**What you have to do:**
If a line in the entries below holds the string "centerline", copy it.

**Supplied entries:**
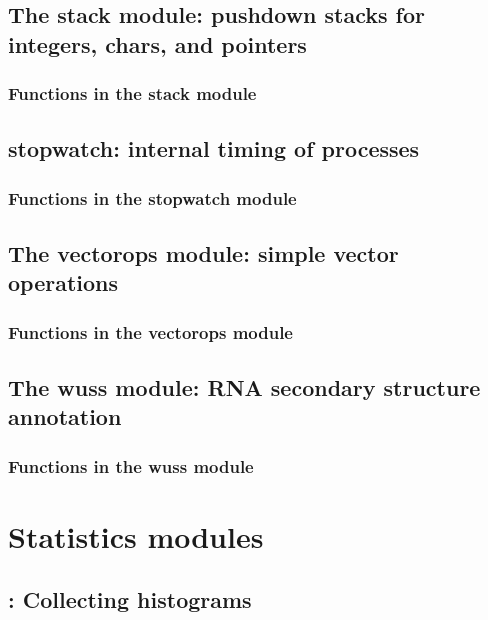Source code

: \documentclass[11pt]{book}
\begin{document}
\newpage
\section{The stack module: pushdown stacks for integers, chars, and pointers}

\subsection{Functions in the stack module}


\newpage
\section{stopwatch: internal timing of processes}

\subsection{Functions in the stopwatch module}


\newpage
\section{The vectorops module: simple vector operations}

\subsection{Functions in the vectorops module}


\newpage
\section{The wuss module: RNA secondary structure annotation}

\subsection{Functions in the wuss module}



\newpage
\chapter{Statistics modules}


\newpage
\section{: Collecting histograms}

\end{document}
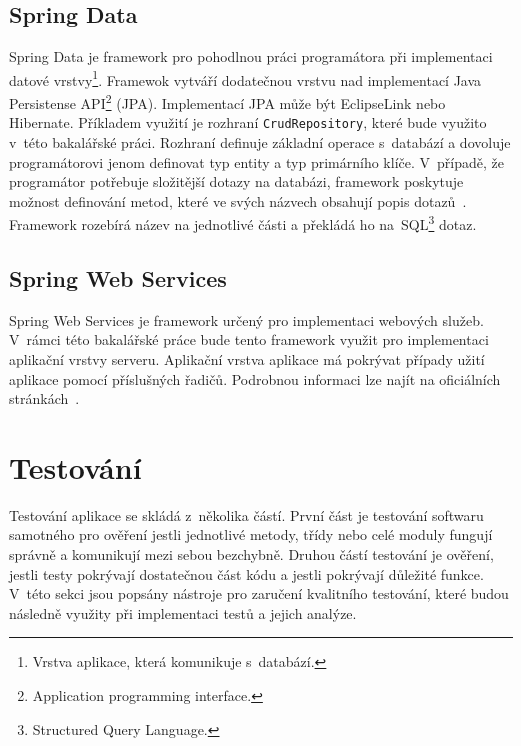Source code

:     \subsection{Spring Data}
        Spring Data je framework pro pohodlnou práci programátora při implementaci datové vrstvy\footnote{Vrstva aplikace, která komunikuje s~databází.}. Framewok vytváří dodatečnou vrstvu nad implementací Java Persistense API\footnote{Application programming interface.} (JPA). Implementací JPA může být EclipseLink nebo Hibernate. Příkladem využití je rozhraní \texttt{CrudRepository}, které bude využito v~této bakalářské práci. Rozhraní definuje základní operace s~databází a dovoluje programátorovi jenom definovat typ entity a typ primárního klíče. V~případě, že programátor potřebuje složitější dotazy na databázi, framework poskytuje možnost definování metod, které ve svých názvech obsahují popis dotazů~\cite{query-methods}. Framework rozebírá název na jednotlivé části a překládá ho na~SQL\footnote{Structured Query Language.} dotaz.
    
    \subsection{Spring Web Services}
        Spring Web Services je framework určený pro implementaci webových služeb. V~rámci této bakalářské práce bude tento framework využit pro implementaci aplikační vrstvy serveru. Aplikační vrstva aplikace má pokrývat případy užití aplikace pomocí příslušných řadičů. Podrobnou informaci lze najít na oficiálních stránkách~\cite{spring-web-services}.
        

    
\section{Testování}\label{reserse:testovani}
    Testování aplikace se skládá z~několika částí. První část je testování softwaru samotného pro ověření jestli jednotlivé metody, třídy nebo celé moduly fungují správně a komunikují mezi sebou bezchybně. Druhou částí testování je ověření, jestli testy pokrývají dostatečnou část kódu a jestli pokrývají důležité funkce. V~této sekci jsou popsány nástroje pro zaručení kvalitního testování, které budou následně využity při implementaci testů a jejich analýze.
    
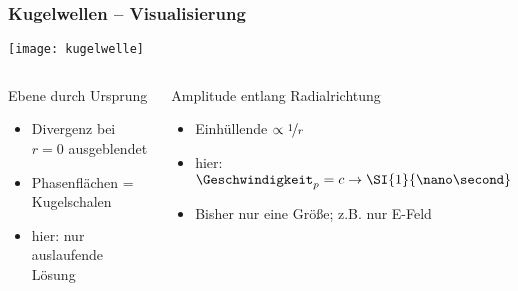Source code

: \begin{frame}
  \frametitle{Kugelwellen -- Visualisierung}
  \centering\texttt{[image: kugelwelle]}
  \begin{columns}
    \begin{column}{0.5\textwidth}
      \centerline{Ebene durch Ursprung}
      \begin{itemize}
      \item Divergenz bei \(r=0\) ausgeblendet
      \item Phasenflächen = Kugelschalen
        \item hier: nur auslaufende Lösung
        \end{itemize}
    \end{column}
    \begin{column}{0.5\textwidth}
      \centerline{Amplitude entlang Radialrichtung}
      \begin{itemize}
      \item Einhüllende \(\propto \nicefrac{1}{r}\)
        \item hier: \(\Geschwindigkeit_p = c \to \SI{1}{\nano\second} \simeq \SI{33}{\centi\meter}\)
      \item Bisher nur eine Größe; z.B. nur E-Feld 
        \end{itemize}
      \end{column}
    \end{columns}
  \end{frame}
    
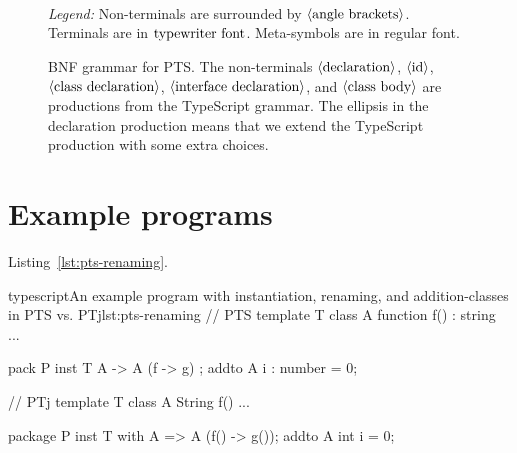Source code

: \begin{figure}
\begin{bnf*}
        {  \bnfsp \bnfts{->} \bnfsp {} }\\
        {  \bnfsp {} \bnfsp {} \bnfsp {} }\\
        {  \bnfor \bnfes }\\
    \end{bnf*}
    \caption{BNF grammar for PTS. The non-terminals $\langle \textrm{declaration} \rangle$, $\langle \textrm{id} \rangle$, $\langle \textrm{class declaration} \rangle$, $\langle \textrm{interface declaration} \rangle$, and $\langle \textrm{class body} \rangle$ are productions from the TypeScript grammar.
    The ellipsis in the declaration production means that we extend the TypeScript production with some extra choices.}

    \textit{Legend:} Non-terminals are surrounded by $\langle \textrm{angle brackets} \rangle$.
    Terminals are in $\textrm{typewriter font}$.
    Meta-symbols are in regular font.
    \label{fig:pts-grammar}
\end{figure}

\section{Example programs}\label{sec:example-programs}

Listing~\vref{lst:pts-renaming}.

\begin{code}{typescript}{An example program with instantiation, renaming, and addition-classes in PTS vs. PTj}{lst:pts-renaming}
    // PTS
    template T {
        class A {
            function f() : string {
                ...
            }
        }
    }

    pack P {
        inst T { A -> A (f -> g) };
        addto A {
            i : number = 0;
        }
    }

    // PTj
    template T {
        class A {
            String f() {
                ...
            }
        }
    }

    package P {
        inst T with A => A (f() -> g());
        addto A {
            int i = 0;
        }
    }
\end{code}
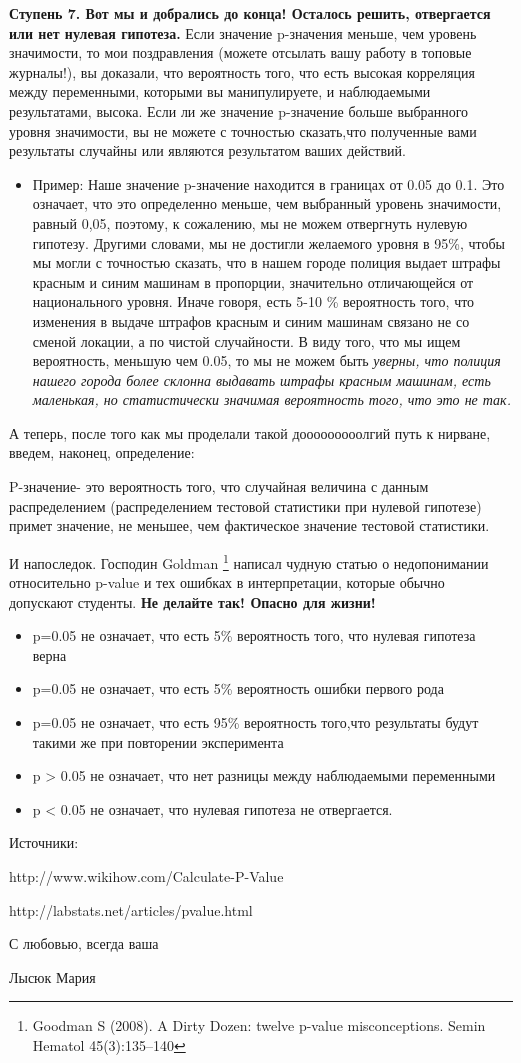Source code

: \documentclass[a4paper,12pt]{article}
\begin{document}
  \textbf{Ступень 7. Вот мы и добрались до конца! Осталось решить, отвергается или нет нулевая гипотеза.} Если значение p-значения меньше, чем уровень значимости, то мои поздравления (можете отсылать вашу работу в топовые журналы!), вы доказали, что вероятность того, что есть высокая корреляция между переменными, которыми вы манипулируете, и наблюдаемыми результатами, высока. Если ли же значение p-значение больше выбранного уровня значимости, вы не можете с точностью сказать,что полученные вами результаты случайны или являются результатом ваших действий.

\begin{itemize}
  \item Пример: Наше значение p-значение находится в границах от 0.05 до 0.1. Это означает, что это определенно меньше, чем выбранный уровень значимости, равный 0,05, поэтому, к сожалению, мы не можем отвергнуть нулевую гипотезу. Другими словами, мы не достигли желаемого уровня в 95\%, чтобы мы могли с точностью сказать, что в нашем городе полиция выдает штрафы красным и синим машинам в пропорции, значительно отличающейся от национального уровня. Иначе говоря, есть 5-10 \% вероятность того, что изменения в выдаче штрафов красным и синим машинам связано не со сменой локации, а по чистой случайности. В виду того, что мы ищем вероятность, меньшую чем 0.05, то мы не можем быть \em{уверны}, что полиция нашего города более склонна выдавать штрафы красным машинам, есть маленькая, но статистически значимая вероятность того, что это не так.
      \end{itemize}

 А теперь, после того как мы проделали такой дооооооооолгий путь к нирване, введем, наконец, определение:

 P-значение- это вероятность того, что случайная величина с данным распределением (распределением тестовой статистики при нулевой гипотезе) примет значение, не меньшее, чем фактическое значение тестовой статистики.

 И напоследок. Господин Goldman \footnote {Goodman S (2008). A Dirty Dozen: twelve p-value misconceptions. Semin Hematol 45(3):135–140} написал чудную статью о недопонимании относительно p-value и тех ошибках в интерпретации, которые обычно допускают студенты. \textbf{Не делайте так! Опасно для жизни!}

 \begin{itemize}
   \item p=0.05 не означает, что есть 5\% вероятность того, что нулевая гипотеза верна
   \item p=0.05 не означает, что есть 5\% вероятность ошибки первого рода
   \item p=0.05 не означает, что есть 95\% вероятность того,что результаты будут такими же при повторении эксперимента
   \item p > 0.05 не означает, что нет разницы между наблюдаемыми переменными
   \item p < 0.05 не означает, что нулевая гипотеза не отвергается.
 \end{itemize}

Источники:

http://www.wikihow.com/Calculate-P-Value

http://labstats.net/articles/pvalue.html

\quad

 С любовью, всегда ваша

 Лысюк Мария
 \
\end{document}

**Problem solution:**
      \centerline{Ebene durch Ursprung}
      \centerline{Amplitude entlang Radialrichtung}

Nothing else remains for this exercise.